Problem description
The response should be an exact transcription of the data below, free of images.

[Saved entries]

- - -

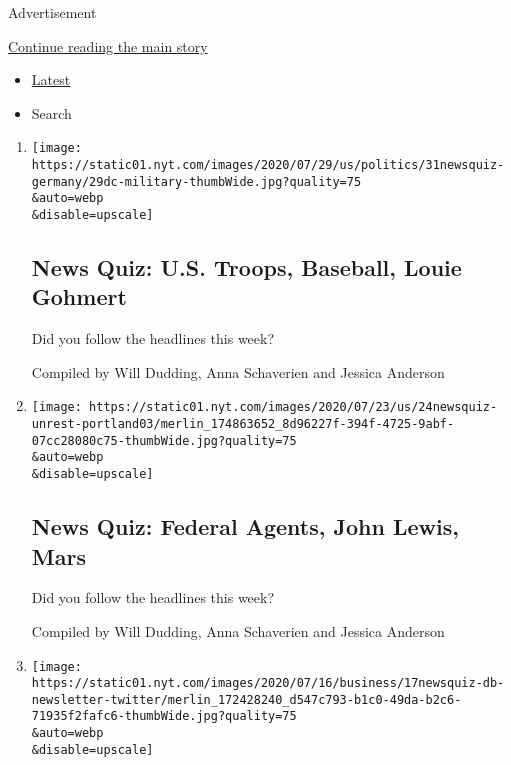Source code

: Advertisement

\protect\hyperlink{after-subheader}{Continue reading the main story}

\begin{itemize}
\tightlist
\item
  \protect\hyperlink{stream-panel}{Latest}
\item
  Search
\end{itemize}

\begin{enumerate}
\def\labelenumi{\arabic{enumi}.}
\item
  \href{/interactive/2020/07/31/briefing/troops-baseball-louie-gohmert-news-quiz.html}{}

  \texttt{[image: https://static01.nyt.com/images/2020/07/29/us/politics/31newsquiz-germany/29dc-military-thumbWide.jpg?quality=75\\\&auto=webp\\\&disable=upscale]}

  \hypertarget{news-quiz-us-troops-baseball-louie-gohmert}{%
  \subsection{News Quiz: U.S. Troops, Baseball, Louie
  Gohmert}\label{news-quiz-us-troops-baseball-louie-gohmert}}

  Did you follow the headlines this week?

  Compiled by Will Dudding, Anna Schaverien and Jessica Anderson
\item
  \href{/interactive/2020/07/24/briefing/federal-agents-john-lewis-mars-news-quiz.html}{}

  \texttt{[image: https://static01.nyt.com/images/2020/07/23/us/24newsquiz-unrest-portland03/merlin\_174863652\_8d96227f-394f-4725-9abf-07cc28080c75-thumbWide.jpg?quality=75\\\&auto=webp\\\&disable=upscale]}

  \hypertarget{news-quiz-federal-agents-john-lewis-mars}{%
  \subsection{News Quiz: Federal Agents, John Lewis,
  Mars}\label{news-quiz-federal-agents-john-lewis-mars}}

  Did you follow the headlines this week?

  Compiled by Will Dudding, Anna Schaverien and Jessica Anderson
\item
  \href{/interactive/2020/07/17/briefing/china-twitter-disney-news-quiz.html}{}

  \texttt{[image: https://static01.nyt.com/images/2020/07/16/business/17newsquiz-db-newsletter-twitter/merlin\_172428240\_d547c793-b1c0-49da-b2c6-71935f2fafc6-thumbWide.jpg?quality=75\\\&auto=webp\\\&disable=upscale]}


\end{enumerate}
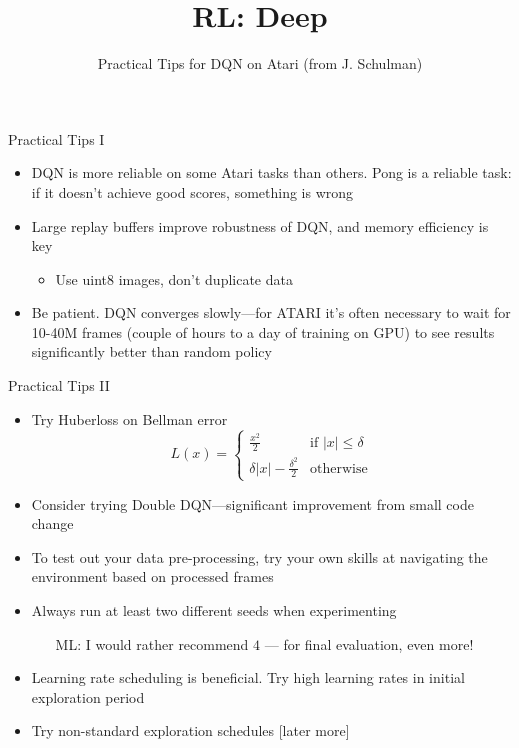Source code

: \documentclass[aspectratio=169]{../latex_main/tntbeamer}  %
\title[RL: Deep Reinforcement Learning]{RL: Deep}
\subtitle{Practical Tips for DQN on Atari (from J. Schulman)}
\begin{document}
	
	\maketitle

\begin{frame}[c]{Practical Tips I}
	
	\begin{itemize}
		\item DQN is more reliable on some Atari tasks than others. Pong is a
		reliable task: if it doesn’t achieve good scores, something is wrong
		\item Large replay buffers improve robustness of DQN, and memory
		efficiency is key
		\begin{itemize}
			\item Use uint8 images, don’t duplicate data
		\end{itemize}
		\item Be patient. DQN converges slowly—for ATARI it’s often necessary to
		wait for 10-40M frames (couple of hours to a day of training on GPU)
		to see results significantly better than random policy
	\end{itemize}
	
\end{frame}
\begin{frame}[c]{Practical Tips II}
	
	\begin{itemize}
		\item Try Huberloss on Bellman error
		$$L(x) =  \begin{cases}
		\frac{x^2}{2} & \text{if } |x| \leq \delta\\
		\delta |x| - \frac{\delta^2}{2} & \text{otherwise}
		\end{cases}
		$$
		\item Consider trying Double DQN—significant improvement from small
		code change 
		\item To test out your data pre-processing, try your own skills at navigating
		the environment based on processed frames
		\item Always run at least two different seeds when experimenting
		\begin{itemize}
			\item [ML:] I would rather recommend $4$ --- for final evaluation, even more!
		\end{itemize}
		\item Learning rate scheduling is beneficial. Try high learning rates in initial
		exploration period
		\item Try non-standard exploration schedules [later more]
	\end{itemize}
	
\end{frame}
\end{document}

- - -

Answer for the task
Source code

: Advertisement

\protect\hyperlink{after-subheader}{Continue reading the main story}

\begin{itemize}
\tightlist
\item
  \protect\hyperlink{stream-panel}{Latest}
\item
  Search
\end{itemize}

\begin{enumerate}
\def\labelenumi{\arabic{enumi}.}
\item
  \href{/interactive/2020/07/31/briefing/troops-baseball-louie-gohmert-news-quiz.html}{}

  \texttt{[image: https://static01.nyt.com/images/2020/07/29/us/politics/31newsquiz-germany/29dc-military-thumbWide.jpg?quality=75\\\&auto=webp\\\&disable=upscale]}

  \hypertarget{news-quiz-us-troops-baseball-louie-gohmert}{%
  \subsection{News Quiz: U.S. Troops, Baseball, Louie
  Gohmert}\label{news-quiz-us-troops-baseball-louie-gohmert}}

  Did you follow the headlines this week?

  Compiled by Will Dudding, Anna Schaverien and Jessica Anderson
\item
  \href{/interactive/2020/07/24/briefing/federal-agents-john-lewis-mars-news-quiz.html}{}

  \texttt{[image: https://static01.nyt.com/images/2020/07/23/us/24newsquiz-unrest-portland03/merlin\_174863652\_8d96227f-394f-4725-9abf-07cc28080c75-thumbWide.jpg?quality=75\\\&auto=webp\\\&disable=upscale]}

  \hypertarget{news-quiz-federal-agents-john-lewis-mars}{%
  \subsection{News Quiz: Federal Agents, John Lewis,
  Mars}\label{news-quiz-federal-agents-john-lewis-mars}}

  Did you follow the headlines this week?

  Compiled by Will Dudding, Anna Schaverien and Jessica Anderson
\item
  \href{/interactive/2020/07/17/briefing/china-twitter-disney-news-quiz.html}{}

  \texttt{[image: https://static01.nyt.com/images/2020/07/16/business/17newsquiz-db-newsletter-twitter/merlin\_172428240\_d547c793-b1c0-49da-b2c6-71935f2fafc6-thumbWide.jpg?quality=75\\\&auto=webp\\\&disable=upscale]}


\end{enumerate}
Source code

: \documentclass[aspectratio=169]{../latex_main/tntbeamer}  %
\title[RL: Deep Reinforcement Learning]{RL: Deep}
\subtitle{Practical Tips for DQN on Atari (from J. Schulman)}
\begin{document}
	
	\maketitle

\begin{frame}[c]{Practical Tips I}
	
	\begin{itemize}
		\item DQN is more reliable on some Atari tasks than others. Pong is a
		reliable task: if it doesn’t achieve good scores, something is wrong
		\item Large replay buffers improve robustness of DQN, and memory
		efficiency is key
		\begin{itemize}
			\item Use uint8 images, don’t duplicate data
		\end{itemize}
		\item Be patient. DQN converges slowly—for ATARI it’s often necessary to
		wait for 10-40M frames (couple of hours to a day of training on GPU)
		to see results significantly better than random policy
	\end{itemize}
	
\end{frame}
\begin{frame}[c]{Practical Tips II}
	
	\begin{itemize}
		\item Try Huberloss on Bellman error
		$$L(x) =  \begin{cases}
		\frac{x^2}{2} & \text{if } |x| \leq \delta\\
		\delta |x| - \frac{\delta^2}{2} & \text{otherwise}
		\end{cases}
		$$
		\item Consider trying Double DQN—significant improvement from small
		code change 
		\item To test out your data pre-processing, try your own skills at navigating
		the environment based on processed frames
		\item Always run at least two different seeds when experimenting
		\begin{itemize}
			\item [ML:] I would rather recommend $4$ --- for final evaluation, even more!
		\end{itemize}
		\item Learning rate scheduling is beneficial. Try high learning rates in initial
		exploration period
		\item Try non-standard exploration schedules [later more]
	\end{itemize}
	
\end{frame}
\end{document}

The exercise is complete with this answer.